Appare pertanto naturale che anche le imprese recepiscano il cambiamento, abbandonando vecchi pregiudizi; inoltre, in un contesto sempre più globalizzato, la possibilità di contare su un bagaglio di esperienze e capacità composito e versatile costituisce di sicuro una ricca fonte di approcci, metodi e prospettive; un vantaggio competitivo non da poco!
Insomma, si arriva da strade diverse, e ognuno mette la propria peculiarità al servizio di un obiettivo comune.  

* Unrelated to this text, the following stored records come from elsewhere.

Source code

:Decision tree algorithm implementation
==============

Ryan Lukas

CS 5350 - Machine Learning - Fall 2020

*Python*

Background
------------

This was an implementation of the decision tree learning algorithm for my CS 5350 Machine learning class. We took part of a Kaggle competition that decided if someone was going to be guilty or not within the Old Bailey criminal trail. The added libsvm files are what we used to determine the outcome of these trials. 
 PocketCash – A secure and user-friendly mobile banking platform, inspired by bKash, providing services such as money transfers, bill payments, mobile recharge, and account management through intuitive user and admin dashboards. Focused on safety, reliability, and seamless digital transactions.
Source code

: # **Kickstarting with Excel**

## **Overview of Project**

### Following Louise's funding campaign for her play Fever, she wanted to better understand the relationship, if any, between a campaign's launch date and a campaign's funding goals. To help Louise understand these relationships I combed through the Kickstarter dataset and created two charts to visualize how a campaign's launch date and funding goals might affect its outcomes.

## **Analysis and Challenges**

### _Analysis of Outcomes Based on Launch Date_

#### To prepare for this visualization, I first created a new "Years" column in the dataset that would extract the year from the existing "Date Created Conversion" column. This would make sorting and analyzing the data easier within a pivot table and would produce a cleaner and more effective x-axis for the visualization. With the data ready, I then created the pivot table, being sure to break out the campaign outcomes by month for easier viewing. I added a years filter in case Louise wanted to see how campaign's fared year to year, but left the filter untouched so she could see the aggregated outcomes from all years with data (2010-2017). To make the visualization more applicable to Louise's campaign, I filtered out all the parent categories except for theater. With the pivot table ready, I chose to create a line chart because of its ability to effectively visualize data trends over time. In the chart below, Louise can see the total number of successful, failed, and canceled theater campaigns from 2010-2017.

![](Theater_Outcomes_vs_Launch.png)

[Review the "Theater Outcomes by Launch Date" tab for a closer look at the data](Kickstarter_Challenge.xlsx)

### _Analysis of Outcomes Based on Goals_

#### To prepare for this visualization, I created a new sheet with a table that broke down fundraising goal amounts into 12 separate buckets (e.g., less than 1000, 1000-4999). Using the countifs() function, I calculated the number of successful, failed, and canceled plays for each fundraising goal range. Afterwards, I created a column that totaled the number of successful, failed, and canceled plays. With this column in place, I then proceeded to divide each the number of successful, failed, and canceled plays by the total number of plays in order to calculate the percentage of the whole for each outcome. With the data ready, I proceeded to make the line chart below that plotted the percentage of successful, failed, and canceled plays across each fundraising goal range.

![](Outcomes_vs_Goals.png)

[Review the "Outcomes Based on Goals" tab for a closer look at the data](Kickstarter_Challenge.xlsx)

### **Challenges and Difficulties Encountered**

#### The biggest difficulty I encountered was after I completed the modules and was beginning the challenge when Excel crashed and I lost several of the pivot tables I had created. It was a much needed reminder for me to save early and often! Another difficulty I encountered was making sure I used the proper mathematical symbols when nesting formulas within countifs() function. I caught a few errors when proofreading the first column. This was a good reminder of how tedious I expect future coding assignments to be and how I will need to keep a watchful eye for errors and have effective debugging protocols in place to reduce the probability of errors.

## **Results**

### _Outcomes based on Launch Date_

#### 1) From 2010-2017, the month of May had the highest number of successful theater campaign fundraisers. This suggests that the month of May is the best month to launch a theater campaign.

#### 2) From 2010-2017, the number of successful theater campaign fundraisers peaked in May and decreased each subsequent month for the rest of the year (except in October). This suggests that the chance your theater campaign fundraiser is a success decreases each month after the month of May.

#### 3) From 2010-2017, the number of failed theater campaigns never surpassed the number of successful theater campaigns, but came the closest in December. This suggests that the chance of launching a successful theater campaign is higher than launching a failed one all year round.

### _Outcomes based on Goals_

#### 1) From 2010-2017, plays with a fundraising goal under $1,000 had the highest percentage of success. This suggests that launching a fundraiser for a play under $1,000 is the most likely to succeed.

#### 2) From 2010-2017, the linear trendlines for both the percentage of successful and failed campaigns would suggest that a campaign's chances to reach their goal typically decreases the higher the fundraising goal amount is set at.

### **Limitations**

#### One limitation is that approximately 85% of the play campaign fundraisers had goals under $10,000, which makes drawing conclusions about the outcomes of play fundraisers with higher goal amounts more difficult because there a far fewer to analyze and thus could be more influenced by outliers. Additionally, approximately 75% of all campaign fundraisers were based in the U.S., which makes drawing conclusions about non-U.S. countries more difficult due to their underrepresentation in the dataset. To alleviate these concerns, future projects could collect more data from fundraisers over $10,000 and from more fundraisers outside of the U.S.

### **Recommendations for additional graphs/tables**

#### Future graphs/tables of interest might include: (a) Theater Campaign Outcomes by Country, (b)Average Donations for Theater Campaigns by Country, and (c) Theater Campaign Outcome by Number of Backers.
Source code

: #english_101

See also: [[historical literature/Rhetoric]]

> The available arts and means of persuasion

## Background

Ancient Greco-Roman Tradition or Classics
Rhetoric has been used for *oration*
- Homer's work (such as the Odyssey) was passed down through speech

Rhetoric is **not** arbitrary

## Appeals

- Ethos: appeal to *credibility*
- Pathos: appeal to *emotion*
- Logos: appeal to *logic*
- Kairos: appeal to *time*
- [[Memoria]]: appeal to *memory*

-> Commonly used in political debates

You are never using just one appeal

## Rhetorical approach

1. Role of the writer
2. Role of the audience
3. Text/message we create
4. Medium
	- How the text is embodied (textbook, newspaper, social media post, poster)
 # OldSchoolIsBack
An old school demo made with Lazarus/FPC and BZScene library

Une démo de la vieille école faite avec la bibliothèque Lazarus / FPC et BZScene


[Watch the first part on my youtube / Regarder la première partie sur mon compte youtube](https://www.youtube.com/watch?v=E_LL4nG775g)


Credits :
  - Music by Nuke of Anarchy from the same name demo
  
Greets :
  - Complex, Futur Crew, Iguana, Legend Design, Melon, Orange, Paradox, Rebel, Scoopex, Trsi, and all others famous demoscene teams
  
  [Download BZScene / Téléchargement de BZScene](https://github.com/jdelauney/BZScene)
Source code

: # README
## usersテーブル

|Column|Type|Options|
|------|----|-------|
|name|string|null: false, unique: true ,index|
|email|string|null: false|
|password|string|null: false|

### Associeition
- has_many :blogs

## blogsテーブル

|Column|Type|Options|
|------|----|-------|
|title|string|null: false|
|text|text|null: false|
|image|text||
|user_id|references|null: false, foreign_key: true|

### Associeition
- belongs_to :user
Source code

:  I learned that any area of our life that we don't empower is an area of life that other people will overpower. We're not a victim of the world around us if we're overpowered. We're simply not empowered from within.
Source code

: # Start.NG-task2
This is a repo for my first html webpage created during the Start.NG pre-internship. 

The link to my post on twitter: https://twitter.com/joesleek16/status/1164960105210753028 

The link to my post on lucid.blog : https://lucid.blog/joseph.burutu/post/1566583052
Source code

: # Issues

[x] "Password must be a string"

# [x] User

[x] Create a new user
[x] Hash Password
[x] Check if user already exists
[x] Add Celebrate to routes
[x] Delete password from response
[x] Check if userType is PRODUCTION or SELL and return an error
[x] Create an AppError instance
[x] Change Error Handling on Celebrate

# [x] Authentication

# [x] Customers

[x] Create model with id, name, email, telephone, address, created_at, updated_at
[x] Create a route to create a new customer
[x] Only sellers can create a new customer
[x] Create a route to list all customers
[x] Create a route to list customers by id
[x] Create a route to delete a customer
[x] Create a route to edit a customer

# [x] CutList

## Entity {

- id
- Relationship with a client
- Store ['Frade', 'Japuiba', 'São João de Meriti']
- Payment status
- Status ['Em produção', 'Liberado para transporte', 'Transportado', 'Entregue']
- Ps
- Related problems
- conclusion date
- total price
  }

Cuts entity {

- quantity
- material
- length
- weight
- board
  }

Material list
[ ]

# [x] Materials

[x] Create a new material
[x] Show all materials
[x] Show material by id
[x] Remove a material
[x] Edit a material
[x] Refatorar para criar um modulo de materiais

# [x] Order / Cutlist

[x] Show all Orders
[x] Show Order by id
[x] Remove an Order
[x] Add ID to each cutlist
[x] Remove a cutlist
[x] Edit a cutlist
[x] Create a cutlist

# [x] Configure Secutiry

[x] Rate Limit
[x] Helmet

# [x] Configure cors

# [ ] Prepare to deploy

Diversity a tutti i costi?


A prima vista, quindi, la Diversity appare come un approccio adatto alle esigenze dei nostri tempi, un valore da difendere... e diffondere!
Eppure, anche le idee migliori possono deteriorarsi,
Personalmente, credo che una ricerca troppo rigorosa della varietà rischi di produrre una sorta di "discriminazione" al contrario nei processi di selezione del personale: ad esempio, a prescindere dalle mie capacità e dalla mia passione, mi potrei forse ritrovare scartato perché ritenuto "troppo normale"? E un candidato percepito come "diverso" (perché donna, perché straniero, perché LGBT), potrebbe magari finire con il chiedersi se la sua assunzione sia stata determinata più dalla sua situazione personale che dalla sua effettiva competenza?
In fondo, le pari opportunità non implicano forse l'essere assunti a prescindere, e non a causa, delle proprie particolarità sociali o etniche?
Un altro sviluppo potrebbe essere la trasformazione della Diversity in semplice operazione di Marketing, una strategia per fidelizzare alcune popolazioni-target utilizzandone degli esponenti come "esche", oppure per portare la competizione con eventuali concorrenti ad un livello puramente mediatico, accreditandosi come "più umani", "più moderni", e così via.


Usiamo la testa!


Come sempre, una visione critica può aiutare le imprese a stabilire la giusta "dose" di Diversity, che dipende molto dal tipo di business: una grande multinazionale non potrà che necessitare di una visione multiculturale, cosa di cui invece una piccola azienda a conduzione familiare, profondamente legata al proprio territorio, può benissimo fare a meno.
Inoltre, va tenuto a mente che la vera sfida, per qualunque impresa, è creare un team coeso e in grado di operare in modo efficace: se un gruppo di collaboratori, magari ex-compagni di scuola, trova forza proprio nella relativa omogeneità socio-culturale dei suoi membri, ha senso tentare di scardinarne l'assetto e calare dall'alto un modello totalmente estraneo, più adatto ad una start-up della Silicon Valley?
Per me non è molto difficile rispondere. E per voi?


E ora, come di consueto, lascio a voi la parola! Qual è la vostra idea di Diversity? Volete condividere le vostre esperienze? 


I vostri commenti sono sempre i benvenuti, alla prossima!